Thanks for the explanation.

 

I have no insight into the "Richard Clark  $10,000  Amplifier Challenge"  other than what ODS123 provided:

 

 

Do we interpret the highlighted text above to mean that there were two different conditions that might have caused Clark to insert an equalizer into the audio chain of one amp, in an attempt to make the amps sound similar?

  1. If frequency tailoring circuits cannot be completely bypassed, OR 
  2. If the amp's "input and output loading" affects frequency response.

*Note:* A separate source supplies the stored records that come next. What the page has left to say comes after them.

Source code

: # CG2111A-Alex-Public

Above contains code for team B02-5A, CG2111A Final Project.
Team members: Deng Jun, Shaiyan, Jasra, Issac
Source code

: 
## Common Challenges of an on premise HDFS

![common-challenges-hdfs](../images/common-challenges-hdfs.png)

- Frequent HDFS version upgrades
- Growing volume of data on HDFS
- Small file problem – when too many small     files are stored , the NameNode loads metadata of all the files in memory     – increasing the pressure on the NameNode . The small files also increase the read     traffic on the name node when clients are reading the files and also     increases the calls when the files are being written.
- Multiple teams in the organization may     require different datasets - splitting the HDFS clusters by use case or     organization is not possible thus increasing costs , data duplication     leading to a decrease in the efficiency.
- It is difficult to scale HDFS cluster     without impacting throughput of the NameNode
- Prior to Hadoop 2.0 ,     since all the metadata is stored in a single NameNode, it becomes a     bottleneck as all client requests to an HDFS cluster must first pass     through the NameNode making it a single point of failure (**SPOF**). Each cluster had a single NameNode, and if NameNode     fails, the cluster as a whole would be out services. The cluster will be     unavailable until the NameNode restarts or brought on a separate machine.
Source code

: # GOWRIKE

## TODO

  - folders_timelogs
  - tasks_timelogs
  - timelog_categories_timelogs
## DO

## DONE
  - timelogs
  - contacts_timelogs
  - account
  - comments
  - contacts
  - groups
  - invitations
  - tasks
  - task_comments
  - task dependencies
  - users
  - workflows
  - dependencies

On one hand, this seems to me to be pointless speculation.   OTOH, ODS123 cited the "Richard Clark $10,000 Amplifier Challenge" as strong evidence that all modern "linear" amps sound the same.   I'm wondering if this assertion needs to be clarified to say something like "all modern amps that are linear for resistive loads, and are linear when connected to a wide range of loudspeakers"?  If so, what's the difference between this statement and "In the real world, all modern amps don't sound the same?"


 

 

What I got out of the stipulations was that if one unit had an aspect which would cause different response with different speakers based on the speakers' impedance (like with a tube amp with high output impedance might), then the other unit was fitted with an appropriate output series resistor and the gain changed as necessary to match speaker output levels between them.  And if one unit had tone controls which couldn't be disabled while the other unit didn't even have tone controls, then the equivalent response curve was imparted to the other unit.  It could go either way which unit was so affected, by the test-taker's choice.  That's fair.  The test was about the sound of the amplification, so any other aspects which could cause discernment would have to be leveled between the units or the test wouldn't even be valid.

 

Say you've got a tube amp topology you "like the idea of" and this is what you want to go with.  But say also that it happens to cause an uneven frequency response based on uneven speaker impedance(s), and, naturally, you disparage the use of tone controls &c.  So, as a hobbyist, you find yourself moving from speaker to speaker until you find one with the "proper" "synergy" with your amp.  You could achieve the same thing by also using the speakers you 'like the idea of", regardless their impedance qualities, with proper equalization to get the tonal colorations which "connect you with the music" just the way you like.  Because this is really all you were doing by switching from speaker to speaker - finding one with an impedance curve which imparted the boosts/cuts where you wanted them - (usually) regardless how "flat" the final response actually was (without the use of nasty tone controls!).

 

You'd do well to spend a few minutes reading through the author of the test's remarks from some (car?) audio forum, compiled here. If nothing else, search for "yea guys" in the page.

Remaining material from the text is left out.